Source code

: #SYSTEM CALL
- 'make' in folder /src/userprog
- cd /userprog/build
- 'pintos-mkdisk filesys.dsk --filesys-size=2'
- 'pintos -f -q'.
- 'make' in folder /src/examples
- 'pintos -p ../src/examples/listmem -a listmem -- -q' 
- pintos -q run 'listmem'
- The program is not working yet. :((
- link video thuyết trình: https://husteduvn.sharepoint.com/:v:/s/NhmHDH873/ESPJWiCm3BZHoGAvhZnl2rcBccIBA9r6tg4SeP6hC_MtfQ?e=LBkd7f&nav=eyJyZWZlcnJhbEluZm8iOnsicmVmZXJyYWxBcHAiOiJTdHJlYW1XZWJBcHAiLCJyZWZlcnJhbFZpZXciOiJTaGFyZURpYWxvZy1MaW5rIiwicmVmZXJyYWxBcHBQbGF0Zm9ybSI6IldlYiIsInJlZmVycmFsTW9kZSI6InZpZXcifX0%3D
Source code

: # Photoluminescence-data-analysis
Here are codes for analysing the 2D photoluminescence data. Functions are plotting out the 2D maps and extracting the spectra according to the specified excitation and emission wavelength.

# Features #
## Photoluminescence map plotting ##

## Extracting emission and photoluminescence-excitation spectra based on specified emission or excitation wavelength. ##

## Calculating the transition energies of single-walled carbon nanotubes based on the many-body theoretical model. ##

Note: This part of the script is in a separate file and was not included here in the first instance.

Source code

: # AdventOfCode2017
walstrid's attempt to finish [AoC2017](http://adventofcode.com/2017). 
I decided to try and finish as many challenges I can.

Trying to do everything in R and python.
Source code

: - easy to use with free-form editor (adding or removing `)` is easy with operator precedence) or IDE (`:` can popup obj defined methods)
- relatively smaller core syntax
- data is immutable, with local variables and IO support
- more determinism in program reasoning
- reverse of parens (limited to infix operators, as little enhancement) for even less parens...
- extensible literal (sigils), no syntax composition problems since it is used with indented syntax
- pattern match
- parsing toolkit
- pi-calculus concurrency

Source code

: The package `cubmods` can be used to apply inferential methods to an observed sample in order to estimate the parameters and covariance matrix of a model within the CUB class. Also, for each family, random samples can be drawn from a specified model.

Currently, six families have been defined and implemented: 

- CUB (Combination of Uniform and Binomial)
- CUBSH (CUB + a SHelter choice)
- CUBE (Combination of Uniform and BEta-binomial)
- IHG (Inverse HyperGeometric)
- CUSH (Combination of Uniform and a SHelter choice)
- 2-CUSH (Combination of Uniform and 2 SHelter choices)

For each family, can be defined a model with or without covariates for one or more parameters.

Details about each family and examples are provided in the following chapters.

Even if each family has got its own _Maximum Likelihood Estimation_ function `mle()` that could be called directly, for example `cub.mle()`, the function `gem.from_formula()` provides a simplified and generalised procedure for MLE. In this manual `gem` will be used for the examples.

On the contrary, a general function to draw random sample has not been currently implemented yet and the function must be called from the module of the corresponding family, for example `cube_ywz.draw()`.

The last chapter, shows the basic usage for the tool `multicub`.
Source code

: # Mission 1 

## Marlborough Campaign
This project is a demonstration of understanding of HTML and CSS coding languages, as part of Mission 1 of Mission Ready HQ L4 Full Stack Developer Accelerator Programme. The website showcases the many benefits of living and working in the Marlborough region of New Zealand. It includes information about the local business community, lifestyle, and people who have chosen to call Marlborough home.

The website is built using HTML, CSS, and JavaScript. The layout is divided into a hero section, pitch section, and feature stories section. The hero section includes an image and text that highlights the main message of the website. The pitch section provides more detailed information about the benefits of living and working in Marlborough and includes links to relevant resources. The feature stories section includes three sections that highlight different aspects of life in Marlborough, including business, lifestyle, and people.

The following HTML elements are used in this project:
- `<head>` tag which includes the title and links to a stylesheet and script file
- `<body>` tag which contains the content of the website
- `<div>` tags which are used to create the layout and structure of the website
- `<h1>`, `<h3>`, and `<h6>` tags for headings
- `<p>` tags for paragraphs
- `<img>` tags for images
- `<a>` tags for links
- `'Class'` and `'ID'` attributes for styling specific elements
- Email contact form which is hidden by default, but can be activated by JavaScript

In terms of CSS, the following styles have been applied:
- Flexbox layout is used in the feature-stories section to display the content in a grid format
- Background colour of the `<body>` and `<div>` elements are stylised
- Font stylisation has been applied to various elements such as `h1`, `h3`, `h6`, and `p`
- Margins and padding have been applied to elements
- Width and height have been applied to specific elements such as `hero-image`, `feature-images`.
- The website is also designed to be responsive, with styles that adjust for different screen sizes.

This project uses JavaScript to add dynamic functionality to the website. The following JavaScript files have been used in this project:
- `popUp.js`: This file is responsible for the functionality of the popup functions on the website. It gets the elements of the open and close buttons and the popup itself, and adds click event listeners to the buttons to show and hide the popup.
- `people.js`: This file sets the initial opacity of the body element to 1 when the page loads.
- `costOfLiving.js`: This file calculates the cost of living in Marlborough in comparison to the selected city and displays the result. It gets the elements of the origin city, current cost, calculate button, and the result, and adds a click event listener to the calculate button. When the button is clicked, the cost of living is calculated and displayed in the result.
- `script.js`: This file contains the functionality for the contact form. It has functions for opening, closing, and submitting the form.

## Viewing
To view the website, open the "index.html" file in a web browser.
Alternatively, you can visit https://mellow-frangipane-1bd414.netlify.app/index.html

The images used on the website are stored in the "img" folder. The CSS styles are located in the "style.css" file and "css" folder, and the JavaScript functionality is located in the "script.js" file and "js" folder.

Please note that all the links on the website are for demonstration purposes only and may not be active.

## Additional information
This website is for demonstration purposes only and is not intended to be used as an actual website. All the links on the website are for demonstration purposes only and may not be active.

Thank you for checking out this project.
===
● ASSIGNMENT
The data is to be given again in full, with every line exact.

● EXERCISE RESPONSE
Source code

: #SYSTEM CALL
- 'make' in folder /src/userprog
- cd /userprog/build
- 'pintos-mkdisk filesys.dsk --filesys-size=2'
- 'pintos -f -q'.
- 'make' in folder /src/examples
- 'pintos -p ../src/examples/listmem -a listmem -- -q' 
- pintos -q run 'listmem'
- The program is not working yet. :((
- link video thuyết trình: https://husteduvn.sharepoint.com/:v:/s/NhmHDH873/ESPJWiCm3BZHoGAvhZnl2rcBccIBA9r6tg4SeP6hC_MtfQ?e=LBkd7f&nav=eyJyZWZlcnJhbEluZm8iOnsicmVmZXJyYWxBcHAiOiJTdHJlYW1XZWJBcHAiLCJyZWZlcnJhbFZpZXciOiJTaGFyZURpYWxvZy1MaW5rIiwicmVmZXJyYWxBcHBQbGF0Zm9ybSI6IldlYiIsInJlZmVycmFsTW9kZSI6InZpZXcifX0%3D
Source code

: # Photoluminescence-data-analysis
Here are codes for analysing the 2D photoluminescence data. Functions are plotting out the 2D maps and extracting the spectra according to the specified excitation and emission wavelength.

# Features #
## Photoluminescence map plotting ##

## Extracting emission and photoluminescence-excitation spectra based on specified emission or excitation wavelength. ##

## Calculating the transition energies of single-walled carbon nanotubes based on the many-body theoretical model. ##

Note: This part of the script is in a separate file and was not included here in the first instance.

Source code

: # AdventOfCode2017
walstrid's attempt to finish [AoC2017](http://adventofcode.com/2017). 
I decided to try and finish as many challenges I can.

Trying to do everything in R and python.
Source code

: - easy to use with free-form editor (adding or removing `)` is easy with operator precedence) or IDE (`:` can popup obj defined methods)
- relatively smaller core syntax
- data is immutable, with local variables and IO support
- more determinism in program reasoning
- reverse of parens (limited to infix operators, as little enhancement) for even less parens...
- extensible literal (sigils), no syntax composition problems since it is used with indented syntax
- pattern match
- parsing toolkit
- pi-calculus concurrency

Source code

: The package `cubmods` can be used to apply inferential methods to an observed sample in order to estimate the parameters and covariance matrix of a model within the CUB class. Also, for each family, random samples can be drawn from a specified model.

Currently, six families have been defined and implemented: 

- CUB (Combination of Uniform and Binomial)
- CUBSH (CUB + a SHelter choice)
- CUBE (Combination of Uniform and BEta-binomial)
- IHG (Inverse HyperGeometric)
- CUSH (Combination of Uniform and a SHelter choice)
- 2-CUSH (Combination of Uniform and 2 SHelter choices)

For each family, can be defined a model with or without covariates for one or more parameters.

Details about each family and examples are provided in the following chapters.

Even if each family has got its own _Maximum Likelihood Estimation_ function `mle()` that could be called directly, for example `cub.mle()`, the function `gem.from_formula()` provides a simplified and generalised procedure for MLE. In this manual `gem` will be used for the examples.

On the contrary, a general function to draw random sample has not been currently implemented yet and the function must be called from the module of the corresponding family, for example `cube_ywz.draw()`.

The last chapter, shows the basic usage for the tool `multicub`.
Source code

: # Mission 1 

## Marlborough Campaign
This project is a demonstration of understanding of HTML and CSS coding languages, as part of Mission 1 of Mission Ready HQ L4 Full Stack Developer Accelerator Programme. The website showcases the many benefits of living and working in the Marlborough region of New Zealand. It includes information about the local business community, lifestyle, and people who have chosen to call Marlborough home.

The website is built using HTML, CSS, and JavaScript. The layout is divided into a hero section, pitch section, and feature stories section. The hero section includes an image and text that highlights the main message of the website. The pitch section provides more detailed information about the benefits of living and working in Marlborough and includes links to relevant resources. The feature stories section includes three sections that highlight different aspects of life in Marlborough, including business, lifestyle, and people.

The following HTML elements are used in this project:
- `<head>` tag which includes the title and links to a stylesheet and script file
- `<body>` tag which contains the content of the website
- `<div>` tags which are used to create the layout and structure of the website
- `<h1>`, `<h3>`, and `<h6>` tags for headings
- `<p>` tags for paragraphs
- `<img>` tags for images
- `<a>` tags for links
- `'Class'` and `'ID'` attributes for styling specific elements
- Email contact form which is hidden by default, but can be activated by JavaScript

In terms of CSS, the following styles have been applied:
- Flexbox layout is used in the feature-stories section to display the content in a grid format
- Background colour of the `<body>` and `<div>` elements are stylised
- Font stylisation has been applied to various elements such as `h1`, `h3`, `h6`, and `p`
- Margins and padding have been applied to elements
- Width and height have been applied to specific elements such as `hero-image`, `feature-images`.
- The website is also designed to be responsive, with styles that adjust for different screen sizes.

This project uses JavaScript to add dynamic functionality to the website. The following JavaScript files have been used in this project:
- `popUp.js`: This file is responsible for the functionality of the popup functions on the website. It gets the elements of the open and close buttons and the popup itself, and adds click event listeners to the buttons to show and hide the popup.
- `people.js`: This file sets the initial opacity of the body element to 1 when the page loads.
- `costOfLiving.js`: This file calculates the cost of living in Marlborough in comparison to the selected city and displays the result. It gets the elements of the origin city, current cost, calculate button, and the result, and adds a click event listener to the calculate button. When the button is clicked, the cost of living is calculated and displayed in the result.
- `script.js`: This file contains the functionality for the contact form. It has functions for opening, closing, and submitting the form.

## Viewing
To view the website, open the "index.html" file in a web browser.
Alternatively, you can visit https://mellow-frangipane-1bd414.netlify.app/index.html

The images used on the website are stored in the "img" folder. The CSS styles are located in the "style.css" file and "css" folder, and the JavaScript functionality is located in the "script.js" file and "js" folder.

Please note that all the links on the website are for demonstration purposes only and may not be active.

## Additional information
This website is for demonstration purposes only and is not intended to be used as an actual website. All the links on the website are for demonstration purposes only and may not be active.

Thank you for checking out this project.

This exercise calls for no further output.